The word Ankara, to the people in the second largest city of Turkey in Western Asia, means one thing, the name of their Capital city. To us Nigerians, as well as a greater part of the African nation, the word Ankara brings one thing to mind, and that is the African fabric with vibrant colours and tribal-like patterns and motifs.
Africans, most especially in the western parts, as far back as the first decades of the 20th century,embraced the Ankara. However a look back in history, it is discovered that one of our most popular and most frequently used fabrics in African fashion isn’t of African origin. Its origin can be traced back to the Javanese(Indonesian) Batik, a type of cotton cloth, known for its hand drawn motifs, that involves the use of wax and resist dye plate.
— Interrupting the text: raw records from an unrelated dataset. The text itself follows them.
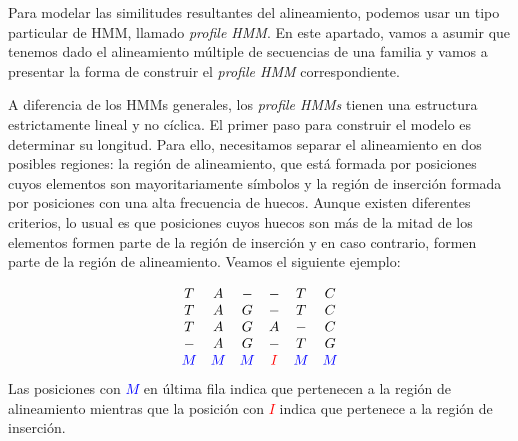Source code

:Para modelar las similitudes resultantes del alineamiento, podemos usar un tipo particular de HMM, llamado \textit{profile HMM}. En este apartado, vamos a asumir que tenemos dado el alineamiento múltiple de secuencias de una familia y vamos a presentar la forma de construir el \textit{profile HMM} correspondiente. 

A diferencia de los HMMs generales, los \textit{profile HMMs} tienen una estructura estrictamente lineal y no cíclica. El primer paso para construir el modelo es determinar su longitud. Para ello, necesitamos separar el alineamiento en dos posibles regiones: la región de alineamiento, que está formada por posiciones cuyos elementos son mayoritariamente símbolos y la región de inserción formada por posiciones con una alta frecuencia de huecos. Aunque existen diferentes criterios, lo usual es que posiciones cuyos huecos son más de la mitad de los elementos formen parte de la región de inserción y en caso contrario, formen parte de la región de alineamiento. Veamos el siguiente ejemplo:

\begin{exampleth} \label{alineamientoMúltiple}
    \[\begin{array}{c c c c c c}
        T & A & - & -  & T & C \\
        T & A & G & -  & T & C \\
        T & A & G & A  & - & C \\
        - & A & G & -  & T & G \\
        \textcolor{blue}{M} & \textcolor{blue}{M} & \textcolor{blue}{M} & \textcolor{red}{I} & \textcolor{blue}{M} & \textcolor{blue}{M}
    \end{array}\]    
    Las posiciones con \textcolor{blue}{$M$} en última fila indica que pertenecen a la región de alineamiento mientras que la posición con \textcolor{red}{$I$} indica que pertenece a la región de inserción.
\end{exampleth}

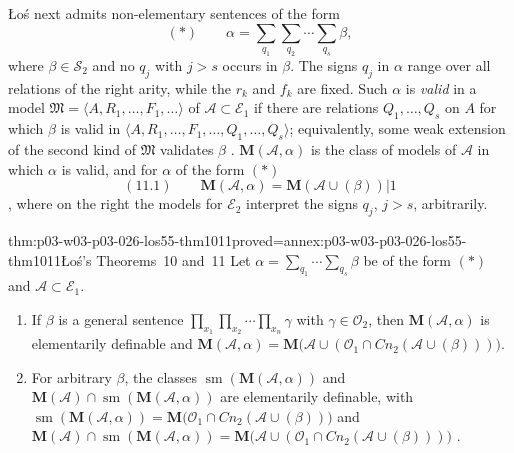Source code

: \L o\'s next admits non-elementary sentences of the form
\begin{equation*}
 (*)\qquad \alpha=\sum_{q_1}\sum_{q_2}\cdots\sum_{q_s}\beta ,
\end{equation*}
where \(\beta\in\mathcal S_2\) and no \(q_j\) with \(j>s\) occurs in
\(\beta\).  The signs \(q_j\) in \(\alpha\) range over all relations of the
right arity, while the \(r_k\) and \(f_k\) are fixed.  Such \(\alpha\) is
\emph{valid} in a model
\(\mathfrak M=\langle A,R_1,\ldots,F_1,\ldots\rangle\) of
\(\mathcal A\subset\mathcal E_1\) if there are relations
\(Q_1,\ldots,Q_s\) on \(A\) for which \(\beta\) is valid in
\(\langle A,R_1,\ldots,F_1,\ldots,Q_1,\ldots,Q_s\rangle\); equivalently,
some weak extension of the second kind of \(\mathfrak M\) validates
\(\beta\) \cite[p.~49]{Los1955}.  \(\mathbf M(\mathcal A,\alpha)\) is the class
of models of \(\mathcal A\) in which \(\alpha\) is valid, and for \(\alpha\) of
the form \((*)\)
\begin{equation*}
 (11.1)\qquad \mathbf M(\mathcal A,\alpha)=\mathbf M(\mathcal A\cup(\beta))|1
\end{equation*}
\cite[p.~50]{Los1955}, where on the right the models for \(\mathcal E_2\)
interpret the signs \(q_j\), \(j>s\), arbitrarily.

\begin{hbtheorem}{thm:p03-w03-p03-026-los55-thm1011}{proved=annex:p03-w03-p03-026-los55-thm1011}{\L o\'s's Theorems~10 and~11}
Let \(\alpha=\sum_{q_1}\cdots\sum_{q_s}\beta\) be of the form \((*)\) and
\(\mathcal A\subset\mathcal E_1\).
\begin{enumerate}
 \item[(Theorem~10)] If \(\beta\) is a general sentence
       \(\prod_{x_1}\prod_{x_2}\cdots\prod_{x_n}\gamma\) with
       \(\gamma\in\mathcal O_2\), then \(\mathbf M(\mathcal A,\alpha)\) is
       elementarily definable and
       \(\mathbf M(\mathcal A,\alpha)=\mathbf M\bigl(\mathcal A\cup(\mathcal O_1\cap\mathit{Cn}_2(\mathcal A\cup(\beta)))\bigr)\).
 \item[(Theorem~11)] For arbitrary \(\beta\), the classes
       \(\operatorname{sm}(\mathbf M(\mathcal A,\alpha))\) and
       \(\mathbf M(\mathcal A)\cap\operatorname{sm}(\mathbf M(\mathcal A,\alpha))\)
       are elementarily definable, with
       \(\operatorname{sm}(\mathbf M(\mathcal A,\alpha))=\mathbf M\bigl(\mathcal O_1\cap\mathit{Cn}_2(\mathcal A\cup(\beta))\bigr)\)
       and
       \(\mathbf M(\mathcal A)\cap\operatorname{sm}(\mathbf M(\mathcal A,\alpha))=\mathbf M\bigl(\mathcal A\cup(\mathcal O_1\cap\mathit{Cn}_2(\mathcal A\cup(\beta)))\bigr)\)
       \cite[p.~50]{Los1955}.
\end{enumerate}
\end{hbtheorem}

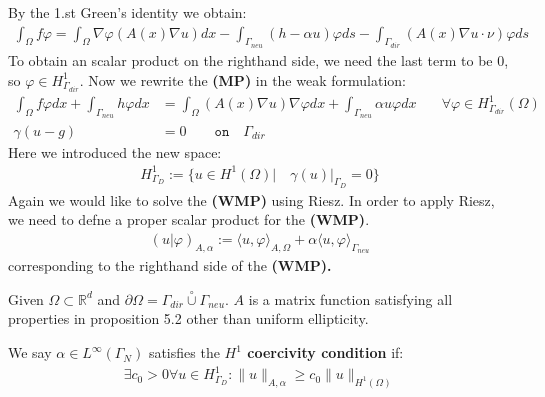 By the 1.st Green's identity we obtain:
\begin{align*}
	\int_\Omega f\varphi = \int_\Omega \nabla \varphi( A(x)\nabla u )dx - \int_{\Gamma_{neu}} (h - \alpha u)\varphi ds - 
	\int_{\Gamma_{dir}} (A(x)\nabla u \cdot \nu)\varphi ds 
\end{align*}
To obtain an scalar product on the righthand side, we need the last term to be 0, so $\varphi \in H^1_{\Gamma_{dir}}$. Now we rewrite the \textbf{(MP)} in the weak formulation: 
\begin{equation}
\begin{aligned}
	\int_{\Omega}f\varphi dx + \int_{\Gamma_{neu}} h\varphi dx &= \int_\Omega(A(x) \nabla u)\nabla\varphi dx + \int_{\Gamma_{neu}} \alpha u \varphi dx
	\quad &\forall \varphi \in H^1_{\Gamma_{dir}}(\Omega)\\
	\gamma(u - g) &= 0 \qquad  \texttt{on} \quad \Gamma_{dir}
\end{aligned}
\end{equation}
Here we introduced the new space:
\begin{align*}
	H^1_{\Gamma_D}:= \{u \in H^1(\Omega) |\quad \gamma(u)|_{\Gamma_D} = 0\}
\end{align*}
Again we would like to solve the \textbf{(WMP) }using Riesz. In order to apply Riesz, we need to defne a proper scalar product for the \textbf{(WMP)}.
\begin{align*}
	( u| \varphi )_{A, \alpha}:= \langle u, \varphi \rangle_{A, \Omega} + \alpha \langle u, \varphi \rangle_{\Gamma_{neu}}
\end{align*}
corresponding to the righthand side of the \textbf{(WMP).}

\begin{definition}[$H^1$ coecivity]
Given $\Omega \subset \mathbb{R}^d$ and $\partial \Omega = \Gamma_{dir} \overset{\circ}{\cup} \Gamma_{neu}$. $A$ is a matrix function satisfying all properties in proposition 5.2 other than uniform ellipticity.\par 
We say $\alpha \in L^\infty(\Gamma_N)$ satisfies the \textbf{$H^1$ coercivity condition} if:
\begin{align*}
	\exists c_0 > 0 \forall u \in H^1_{\Gamma_D}: \|u\|_{A, \alpha} \geq c_0 \|u\|_{H^1(\Omega)}
\end{align*}
\end{definition}

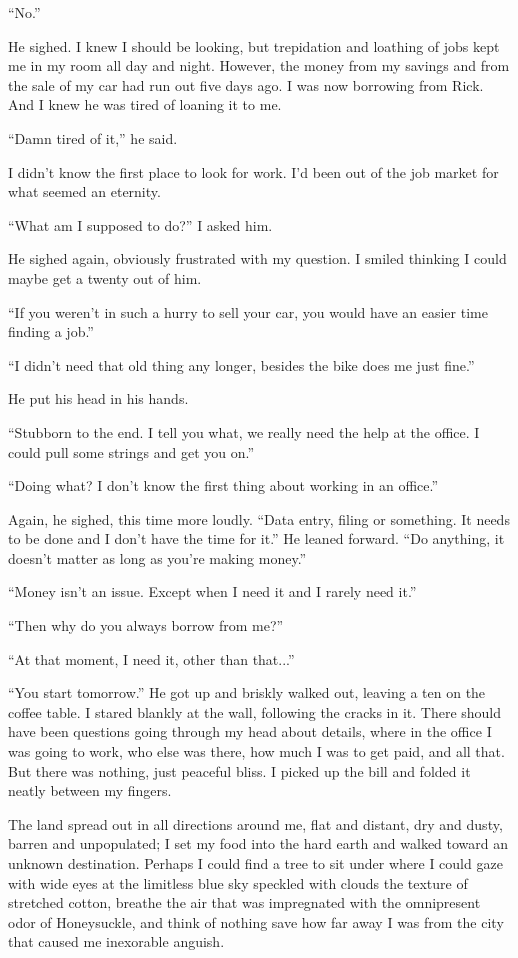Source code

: \documentclass[
]{article}
\begin{document}
``No.''

He sighed. I knew I should be looking, but trepidation and loathing of
jobs kept me in my room all day and night. However, the money from my
savings and from the sale of my car had run out five days ago. I was now
borrowing from Rick. And I knew he was tired of loaning it to me.

``Damn tired of it,'' he said.

I didn't know the first place to look for work. I'd been out of the job
market for what seemed an eternity.

``What am I supposed to do?'' I asked him.

He sighed again, obviously frustrated with my question. I smiled
thinking I could maybe get a twenty out of him.

``If you weren't in such a hurry to sell your car, you would have an
easier time finding a job.''

``I didn't need that old thing any longer, besides the bike does me just
fine.''

He put his head in his hands.

``Stubborn to the end. I tell you what, we really need the help at the
office. I could pull some strings and get you on.''

``Doing what? I don't know the first thing about working in an office.''

Again, he sighed, this time more loudly. ``Data entry, filing or
something. It needs to be done and I don't have the time for it.'' He
leaned forward. ``Do anything, it doesn't matter as long as you're
making money.''

``Money isn't an issue. Except when I need it and I rarely need it.''

``Then why do you always borrow from me?''

``At that moment, I need it, other than that...''

``You start tomorrow.'' He got up and briskly walked out, leaving a ten
on the coffee table. I stared blankly at the wall, following the cracks
in it. There should have been questions going through my head about
details, where in the office I was going to work, who else was there,
how much I was to get paid, and all that. But there was nothing, just
peaceful bliss. I picked up the bill and folded it neatly between my
fingers.

The land spread out in all directions around me, flat and distant, dry
and dusty, barren and unpopulated; I set my food into the hard earth and
walked toward an unknown destination. Perhaps I could find a tree to sit
under where I could gaze with wide eyes at the limitless blue sky
speckled with clouds the texture of stretched cotton, breathe the air
that was impregnated with the omnipresent odor of Honeysuckle, and think
of nothing save how far away I was from the city that caused me
inexorable anguish.
\end{document}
In the 19th century, the Indonesian Batik was introduced to European countries and was then mass produced using engraving roller print machines and dye resistant resin to design motifs and patterns on cotton fabrics. The resulting product, intended for the Indonesian market, was rejected and considered to be an imitation. However the Dutch manufacturers, and their resiliently shrewd merchants, shipped the fabrics to the Gold coast and it was then spread through out Africa, where it gained acceptance because of its favorable nature to the African pocket as a result of its affordability and also because it was suitable for the climate.
The Dutch, the English and a number of other European countries including Holland were quick to jump in on this thriving market, manufacturing in mass these wax prints for the African market. Modifications were also made to the designs of the motifs and patterns to reflect the African background that has become the base market for this product. Animal and plant motifs were used at the earlier stages because it was believed to cut across the African culture. As time passed, at about 1920, indigenous motifs were adopted and portraits of traditional leaders and chiefs were used as motifs on the fabrics in their celebration. And then 1950 heralded a new age, when portraits of prominent politicians and heads of state were used as motifs, further celebrating the individuals.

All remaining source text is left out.